■ Exercise ■
Below are records. Find each line in them that holds the word "operations" and copy it.

Records from a collection

────────

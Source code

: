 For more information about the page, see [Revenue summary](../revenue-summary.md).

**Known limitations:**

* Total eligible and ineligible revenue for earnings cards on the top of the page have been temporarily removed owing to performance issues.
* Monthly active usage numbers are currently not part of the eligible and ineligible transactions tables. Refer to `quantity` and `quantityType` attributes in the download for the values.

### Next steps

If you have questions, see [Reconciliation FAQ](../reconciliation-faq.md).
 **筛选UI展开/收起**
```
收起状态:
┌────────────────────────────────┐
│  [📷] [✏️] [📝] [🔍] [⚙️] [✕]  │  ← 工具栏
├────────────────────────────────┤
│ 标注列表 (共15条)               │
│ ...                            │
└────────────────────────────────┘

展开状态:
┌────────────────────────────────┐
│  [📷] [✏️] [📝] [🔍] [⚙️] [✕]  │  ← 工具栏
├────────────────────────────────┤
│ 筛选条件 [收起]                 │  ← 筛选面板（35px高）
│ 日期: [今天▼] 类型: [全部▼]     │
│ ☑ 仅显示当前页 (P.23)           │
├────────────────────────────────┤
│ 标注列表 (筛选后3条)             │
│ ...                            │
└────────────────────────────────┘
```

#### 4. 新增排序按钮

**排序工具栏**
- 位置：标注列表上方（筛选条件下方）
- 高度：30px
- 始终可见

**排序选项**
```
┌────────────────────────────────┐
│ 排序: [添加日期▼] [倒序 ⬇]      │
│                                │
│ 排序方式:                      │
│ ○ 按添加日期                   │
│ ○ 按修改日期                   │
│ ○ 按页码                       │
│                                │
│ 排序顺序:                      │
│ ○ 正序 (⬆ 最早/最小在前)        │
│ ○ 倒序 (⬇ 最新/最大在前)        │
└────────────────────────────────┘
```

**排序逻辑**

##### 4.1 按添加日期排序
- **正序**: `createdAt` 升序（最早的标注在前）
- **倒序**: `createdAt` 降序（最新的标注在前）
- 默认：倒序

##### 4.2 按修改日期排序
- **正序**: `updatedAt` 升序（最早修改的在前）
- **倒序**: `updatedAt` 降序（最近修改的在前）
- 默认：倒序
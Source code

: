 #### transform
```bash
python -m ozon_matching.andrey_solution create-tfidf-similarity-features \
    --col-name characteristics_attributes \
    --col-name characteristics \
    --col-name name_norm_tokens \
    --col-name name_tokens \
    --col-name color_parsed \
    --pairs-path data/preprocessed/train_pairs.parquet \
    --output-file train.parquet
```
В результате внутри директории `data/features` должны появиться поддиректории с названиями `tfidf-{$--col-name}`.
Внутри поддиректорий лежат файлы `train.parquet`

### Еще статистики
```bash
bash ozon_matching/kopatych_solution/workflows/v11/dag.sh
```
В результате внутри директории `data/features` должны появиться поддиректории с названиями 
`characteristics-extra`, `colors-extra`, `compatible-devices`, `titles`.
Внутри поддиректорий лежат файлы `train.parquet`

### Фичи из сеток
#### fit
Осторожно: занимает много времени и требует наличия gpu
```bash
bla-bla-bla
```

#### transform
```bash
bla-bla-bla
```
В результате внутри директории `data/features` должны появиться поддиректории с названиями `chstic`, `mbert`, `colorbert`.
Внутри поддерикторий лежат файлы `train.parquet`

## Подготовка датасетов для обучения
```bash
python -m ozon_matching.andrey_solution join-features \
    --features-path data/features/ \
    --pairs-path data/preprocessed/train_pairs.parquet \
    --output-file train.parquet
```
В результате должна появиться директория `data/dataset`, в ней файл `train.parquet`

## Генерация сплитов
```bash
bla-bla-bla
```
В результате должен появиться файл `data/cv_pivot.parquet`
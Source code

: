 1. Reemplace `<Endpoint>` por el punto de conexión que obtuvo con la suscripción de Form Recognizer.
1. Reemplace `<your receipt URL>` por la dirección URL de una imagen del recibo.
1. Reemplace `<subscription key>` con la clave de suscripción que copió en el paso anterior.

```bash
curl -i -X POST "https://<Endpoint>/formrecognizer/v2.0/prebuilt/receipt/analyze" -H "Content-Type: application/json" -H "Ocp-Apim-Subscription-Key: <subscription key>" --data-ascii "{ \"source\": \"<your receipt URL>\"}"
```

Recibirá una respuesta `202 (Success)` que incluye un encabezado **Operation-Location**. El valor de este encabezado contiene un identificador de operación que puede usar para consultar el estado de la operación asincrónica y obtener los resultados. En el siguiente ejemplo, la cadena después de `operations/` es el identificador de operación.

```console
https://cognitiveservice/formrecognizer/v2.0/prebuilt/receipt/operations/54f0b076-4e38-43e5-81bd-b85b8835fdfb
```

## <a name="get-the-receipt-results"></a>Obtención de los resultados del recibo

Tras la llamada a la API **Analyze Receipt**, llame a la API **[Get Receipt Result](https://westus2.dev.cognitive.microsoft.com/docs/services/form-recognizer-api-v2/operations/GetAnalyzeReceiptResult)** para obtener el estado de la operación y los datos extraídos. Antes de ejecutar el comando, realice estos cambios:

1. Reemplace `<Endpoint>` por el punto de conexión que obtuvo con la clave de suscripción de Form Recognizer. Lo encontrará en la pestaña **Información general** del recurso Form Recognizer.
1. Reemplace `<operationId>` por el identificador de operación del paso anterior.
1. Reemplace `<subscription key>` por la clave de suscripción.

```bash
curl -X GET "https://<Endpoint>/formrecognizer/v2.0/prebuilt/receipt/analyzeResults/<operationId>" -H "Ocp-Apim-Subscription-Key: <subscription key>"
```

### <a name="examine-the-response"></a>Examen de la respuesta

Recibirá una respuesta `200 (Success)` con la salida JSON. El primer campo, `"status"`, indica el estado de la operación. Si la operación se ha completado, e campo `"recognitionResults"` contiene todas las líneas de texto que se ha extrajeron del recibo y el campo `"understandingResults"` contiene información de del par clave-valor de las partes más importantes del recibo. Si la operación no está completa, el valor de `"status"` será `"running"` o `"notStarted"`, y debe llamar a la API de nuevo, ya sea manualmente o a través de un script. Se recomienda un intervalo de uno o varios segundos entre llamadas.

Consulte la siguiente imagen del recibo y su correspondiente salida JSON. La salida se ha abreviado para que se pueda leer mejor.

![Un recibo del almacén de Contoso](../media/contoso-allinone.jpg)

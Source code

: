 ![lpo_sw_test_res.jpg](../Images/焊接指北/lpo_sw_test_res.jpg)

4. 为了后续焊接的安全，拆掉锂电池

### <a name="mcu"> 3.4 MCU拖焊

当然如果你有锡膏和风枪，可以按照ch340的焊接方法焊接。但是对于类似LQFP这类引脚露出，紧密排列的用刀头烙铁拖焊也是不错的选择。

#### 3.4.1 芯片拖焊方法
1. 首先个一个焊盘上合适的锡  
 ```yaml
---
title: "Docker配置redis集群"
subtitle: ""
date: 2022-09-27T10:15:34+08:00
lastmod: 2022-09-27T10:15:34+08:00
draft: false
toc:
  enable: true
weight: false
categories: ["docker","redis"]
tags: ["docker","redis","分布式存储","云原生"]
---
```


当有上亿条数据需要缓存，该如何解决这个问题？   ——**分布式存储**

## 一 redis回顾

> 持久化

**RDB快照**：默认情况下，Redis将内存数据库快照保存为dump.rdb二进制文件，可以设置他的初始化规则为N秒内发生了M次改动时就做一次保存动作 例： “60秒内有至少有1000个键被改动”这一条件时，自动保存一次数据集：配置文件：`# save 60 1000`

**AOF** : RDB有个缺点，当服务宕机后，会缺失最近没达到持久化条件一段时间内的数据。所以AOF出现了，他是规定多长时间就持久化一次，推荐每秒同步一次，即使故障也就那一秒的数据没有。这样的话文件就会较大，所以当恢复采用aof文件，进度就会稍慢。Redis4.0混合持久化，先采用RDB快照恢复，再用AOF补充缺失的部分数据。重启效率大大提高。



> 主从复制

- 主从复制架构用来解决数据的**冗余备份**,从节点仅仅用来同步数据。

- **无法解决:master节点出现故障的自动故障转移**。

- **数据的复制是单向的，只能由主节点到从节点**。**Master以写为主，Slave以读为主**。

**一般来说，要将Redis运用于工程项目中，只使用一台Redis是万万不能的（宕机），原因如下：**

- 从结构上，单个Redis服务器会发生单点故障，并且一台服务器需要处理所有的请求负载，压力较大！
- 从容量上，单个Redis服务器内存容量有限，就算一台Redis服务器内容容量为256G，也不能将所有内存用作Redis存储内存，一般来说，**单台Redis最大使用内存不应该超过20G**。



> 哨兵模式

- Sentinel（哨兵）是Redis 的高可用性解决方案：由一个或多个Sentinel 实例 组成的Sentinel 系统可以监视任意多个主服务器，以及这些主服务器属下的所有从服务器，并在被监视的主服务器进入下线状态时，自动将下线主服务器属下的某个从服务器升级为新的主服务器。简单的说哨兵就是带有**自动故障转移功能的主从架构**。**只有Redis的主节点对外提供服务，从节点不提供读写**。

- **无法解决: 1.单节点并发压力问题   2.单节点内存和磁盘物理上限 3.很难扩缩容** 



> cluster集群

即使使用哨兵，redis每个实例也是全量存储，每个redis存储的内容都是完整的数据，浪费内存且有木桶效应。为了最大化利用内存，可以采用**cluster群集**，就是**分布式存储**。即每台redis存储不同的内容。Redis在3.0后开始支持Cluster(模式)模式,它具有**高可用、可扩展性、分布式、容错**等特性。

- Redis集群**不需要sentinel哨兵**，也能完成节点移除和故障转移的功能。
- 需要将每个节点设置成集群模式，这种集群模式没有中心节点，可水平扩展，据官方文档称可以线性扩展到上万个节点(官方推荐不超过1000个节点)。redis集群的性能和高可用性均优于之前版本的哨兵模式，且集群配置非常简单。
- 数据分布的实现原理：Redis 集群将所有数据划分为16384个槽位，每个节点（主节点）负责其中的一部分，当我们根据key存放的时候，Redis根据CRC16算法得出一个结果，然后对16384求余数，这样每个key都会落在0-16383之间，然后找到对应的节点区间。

────────

■ Answer box ■
Recibirá una respuesta `202 (Success)` que incluye un encabezado **Operation-Location**. El valor de este encabezado contiene un identificador de operación que puede usar para consultar el estado de la operación asincrónica y obtener los resultados. En el siguiente ejemplo, la cadena después de `operations/` es el identificador de operación.
https://cognitiveservice/formrecognizer/v2.0/prebuilt/receipt/operations/54f0b076-4e38-43e5-81bd-b85b8835fdfb
Tras la llamada a la API **Analyze Receipt**, llame a la API **[Get Receipt Result](https://westus2.dev.cognitive.microsoft.com/docs/services/form-recognizer-api-v2/operations/GetAnalyzeReceiptResult)** para obtener el estado de la operación y los datos extraídos. Antes de ejecutar el comando, realice estos cambios:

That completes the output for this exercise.